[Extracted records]

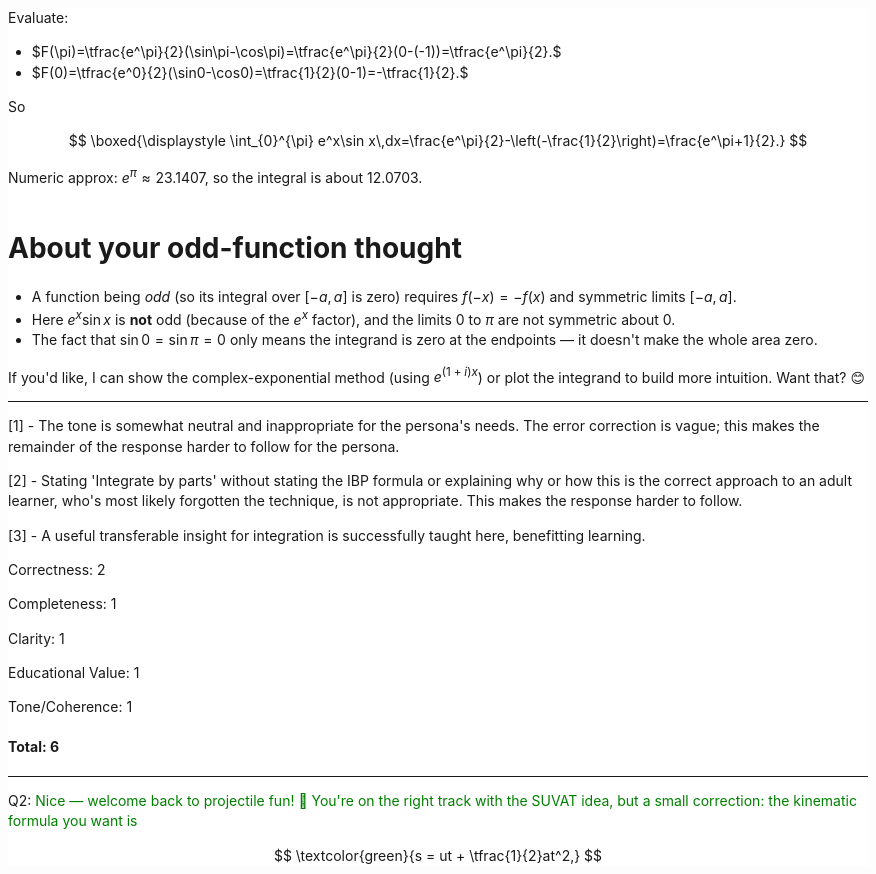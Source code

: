 Evaluate:

* $F(\pi)=\tfrac{e^\pi}{2}(\sin\pi-\cos\pi)=\tfrac{e^\pi}{2}(0-(-1))=\tfrac{e^\pi}{2}.$
* $F(0)=\tfrac{e^0}{2}(\sin0-\cos0)=\tfrac{1}{2}(0-1)=-\tfrac{1}{2}.$

So

$$
\boxed{\displaystyle \int_{0}^{\pi} e^x\sin x\,dx=\frac{e^\pi}{2}-\left(-\frac{1}{2}\right)=\frac{e^\pi+1}{2}.}
$$

Numeric approx: $e^\pi\approx 23.1407$, so the integral is about $12.0703$.

# About your odd-function thought

* A function being *odd* (so its integral over $[-a,a]$ is zero) requires $f(-x)=-f(x)$ and symmetric limits $[-a,a]$.
* Here $e^x\sin x$ is **not** odd (because of the $e^x$ factor), and the limits $0$ to $\pi$ are not symmetric about $0$.
* The fact that $\sin0=\sin\pi=0$ only means the integrand is zero at the endpoints — it doesn't make the whole area zero.

If you'd like, I can show the complex-exponential method (using $e^{(1+i)x}$) or plot the integrand to build more intuition. Want that? 😊

------------

[1] - The tone is somewhat neutral and inappropriate for the persona's needs. The error correction is vague; this makes the remainder of the response harder to follow for the persona.

[2] - Stating 'Integrate by parts' without stating the IBP formula or explaining why or how this is the correct approach to an adult learner, who's most likely forgotten the technique, is not appropriate. This makes the response harder to follow.

[3] - A useful transferable insight for integration is successfully taught here, benefitting learning.

Correctness: 2 

Completeness: 1 

Clarity: 1 

Educational Value: 1 

Tone/Coherence: 1 

#### Total: 6 

-----------

Q2:
<span style="color:green">Nice — welcome back to projectile fun! 🎯 You're on the right track with the SUVAT idea, but a small correction: the kinematic formula you want is</span>

$$
\textcolor{green}{s = ut + \tfrac{1}{2}at^2,}
$$
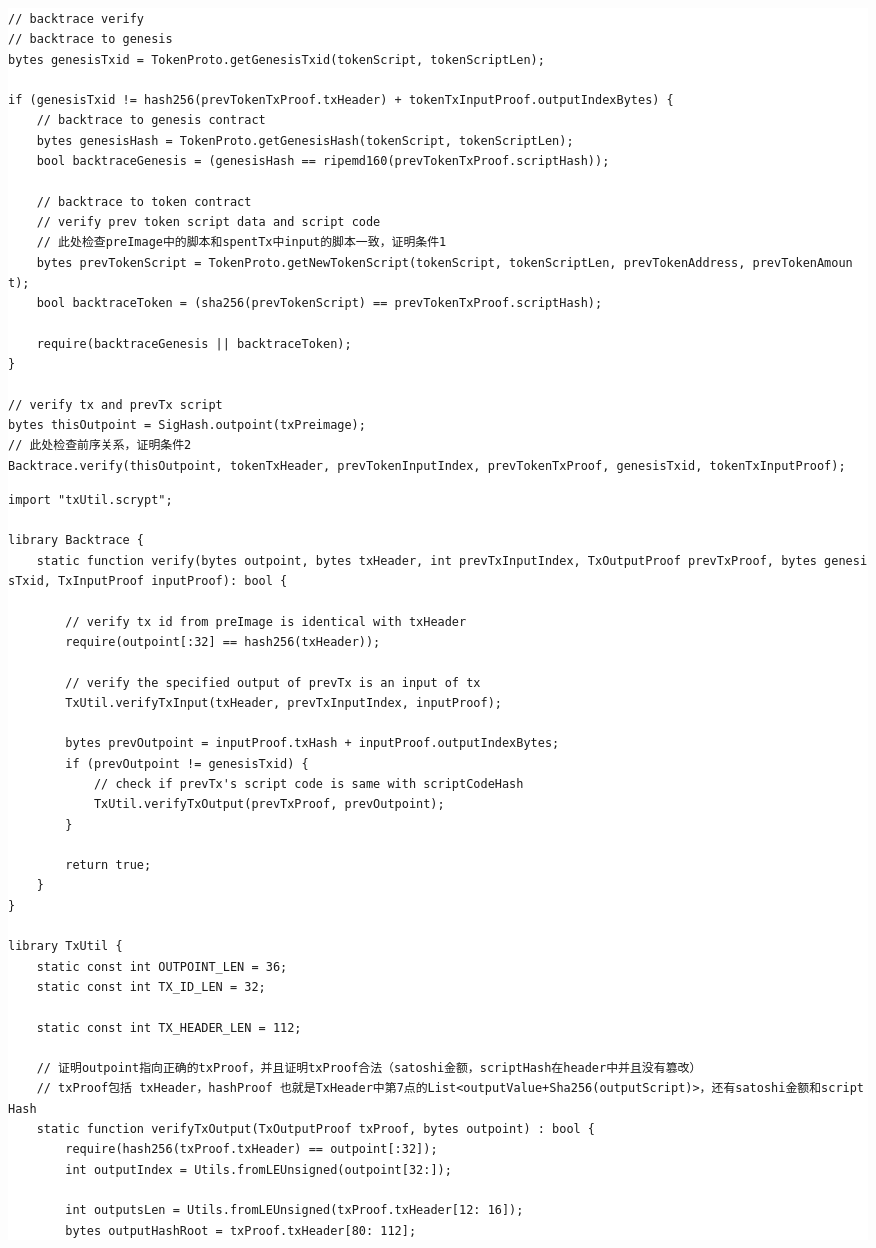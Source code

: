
 ```text
// backtrace verify
// backtrace to genesis
bytes genesisTxid = TokenProto.getGenesisTxid(tokenScript, tokenScriptLen);

if (genesisTxid != hash256(prevTokenTxProof.txHeader) + tokenTxInputProof.outputIndexBytes) {
    // backtrace to genesis contract
    bytes genesisHash = TokenProto.getGenesisHash(tokenScript, tokenScriptLen);
    bool backtraceGenesis = (genesisHash == ripemd160(prevTokenTxProof.scriptHash));

    // backtrace to token contract
    // verify prev token script data and script code
    // 此处检查preImage中的脚本和spentTx中input的脚本一致，证明条件1
    bytes prevTokenScript = TokenProto.getNewTokenScript(tokenScript, tokenScriptLen, prevTokenAddress, prevTokenAmount);
    bool backtraceToken = (sha256(prevTokenScript) == prevTokenTxProof.scriptHash);

    require(backtraceGenesis || backtraceToken);
}

// verify tx and prevTx script
bytes thisOutpoint = SigHash.outpoint(txPreimage);
// 此处检查前序关系，证明条件2
Backtrace.verify(thisOutpoint, tokenTxHeader, prevTokenInputIndex, prevTokenTxProof, genesisTxid, tokenTxInputProof);
```

```text
import "txUtil.scrypt";

library Backtrace {
    static function verify(bytes outpoint, bytes txHeader, int prevTxInputIndex, TxOutputProof prevTxProof, bytes genesisTxid, TxInputProof inputProof): bool {

        // verify tx id from preImage is identical with txHeader  
        require(outpoint[:32] == hash256(txHeader));

        // verify the specified output of prevTx is an input of tx
        TxUtil.verifyTxInput(txHeader, prevTxInputIndex, inputProof);

        bytes prevOutpoint = inputProof.txHash + inputProof.outputIndexBytes;
        if (prevOutpoint != genesisTxid) {
            // check if prevTx's script code is same with scriptCodeHash
            TxUtil.verifyTxOutput(prevTxProof, prevOutpoint);
        }

        return true;
    }
}

library TxUtil {
    static const int OUTPOINT_LEN = 36;
    static const int TX_ID_LEN = 32;

    static const int TX_HEADER_LEN = 112;

    // 证明outpoint指向正确的txProof，并且证明txProof合法（satoshi金额，scriptHash在header中并且没有篡改）
    // txProof包括 txHeader，hashProof 也就是TxHeader中第7点的List<outputValue+Sha256(outputScript)>，还有satoshi金额和scriptHash
    static function verifyTxOutput(TxOutputProof txProof, bytes outpoint) : bool {
        require(hash256(txProof.txHeader) == outpoint[:32]);
        int outputIndex = Utils.fromLEUnsigned(outpoint[32:]);

        int outputsLen = Utils.fromLEUnsigned(txProof.txHeader[12: 16]);
        bytes outputHashRoot = txProof.txHeader[80: 112];
```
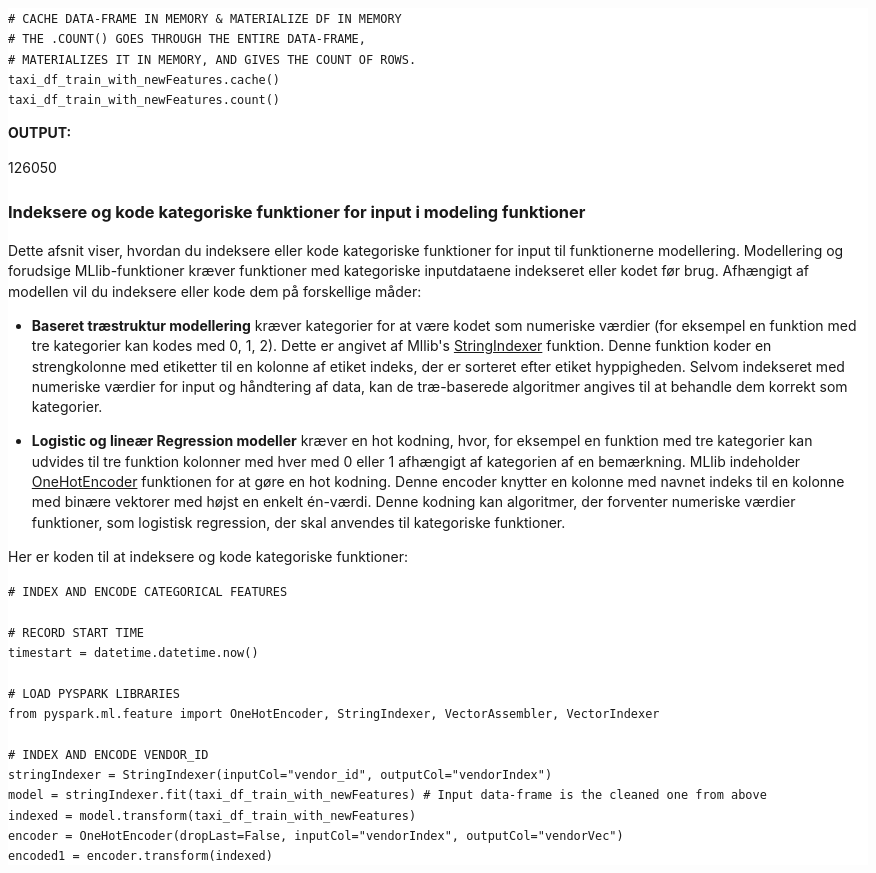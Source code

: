     # CACHE DATA-FRAME IN MEMORY & MATERIALIZE DF IN MEMORY
    # THE .COUNT() GOES THROUGH THE ENTIRE DATA-FRAME,
    # MATERIALIZES IT IN MEMORY, AND GIVES THE COUNT OF ROWS.
    taxi_df_train_with_newFeatures.cache()
    taxi_df_train_with_newFeatures.count()

**OUTPUT:** 

126050

### <a name="index-and-encode-categorical-features-for-input-into-modeling-functions"></a>Indeksere og kode kategoriske funktioner for input i modeling funktioner

Dette afsnit viser, hvordan du indeksere eller kode kategoriske funktioner for input til funktionerne modellering. Modellering og forudsige MLlib-funktioner kræver funktioner med kategoriske inputdataene indekseret eller kodet før brug. Afhængigt af modellen vil du indeksere eller kode dem på forskellige måder:  

- **Baseret træstruktur modellering** kræver kategorier for at være kodet som numeriske værdier (for eksempel en funktion med tre kategorier kan kodes med 0, 1, 2). Dette er angivet af Mllib's [StringIndexer](http://spark.apache.org/docs/latest/ml-features.html#stringindexer) funktion. Denne funktion koder en strengkolonne med etiketter til en kolonne af etiket indeks, der er sorteret efter etiket hyppigheden. Selvom indekseret med numeriske værdier for input og håndtering af data, kan de træ-baserede algoritmer angives til at behandle dem korrekt som kategorier. 

- **Logistic og lineær Regression modeller** kræver en hot kodning, hvor, for eksempel en funktion med tre kategorier kan udvides til tre funktion kolonner med hver med 0 eller 1 afhængigt af kategorien af en bemærkning. MLlib indeholder [OneHotEncoder](http://scikit-learn.org/stable/modules/generated/sklearn.preprocessing.OneHotEncoder.html#sklearn.preprocessing.OneHotEncoder) funktionen for at gøre en hot kodning. Denne encoder knytter en kolonne med navnet indeks til en kolonne med binære vektorer med højst en enkelt én-værdi. Denne kodning kan algoritmer, der forventer numeriske værdier funktioner, som logistisk regression, der skal anvendes til kategoriske funktioner.

Her er koden til at indeksere og kode kategoriske funktioner:


    # INDEX AND ENCODE CATEGORICAL FEATURES

    # RECORD START TIME
    timestart = datetime.datetime.now()

    # LOAD PYSPARK LIBRARIES    
    from pyspark.ml.feature import OneHotEncoder, StringIndexer, VectorAssembler, VectorIndexer
    
    # INDEX AND ENCODE VENDOR_ID
    stringIndexer = StringIndexer(inputCol="vendor_id", outputCol="vendorIndex")
    model = stringIndexer.fit(taxi_df_train_with_newFeatures) # Input data-frame is the cleaned one from above
    indexed = model.transform(taxi_df_train_with_newFeatures)
    encoder = OneHotEncoder(dropLast=False, inputCol="vendorIndex", outputCol="vendorVec")
    encoded1 = encoder.transform(indexed)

> ACTION ITEM: Your answer must be the lines from the one with "indexed = model.transform(taxi_df_train_with_newFeatures)" through the last line of the data, repeated exactly and with nothing else.

> RESULT OF THE EXERCISE:
    indexed = model.transform(taxi_df_train_with_newFeatures)
    encoder = OneHotEncoder(dropLast=False, inputCol="vendorIndex", outputCol="vendorVec")
    encoded1 = encoder.transform(indexed)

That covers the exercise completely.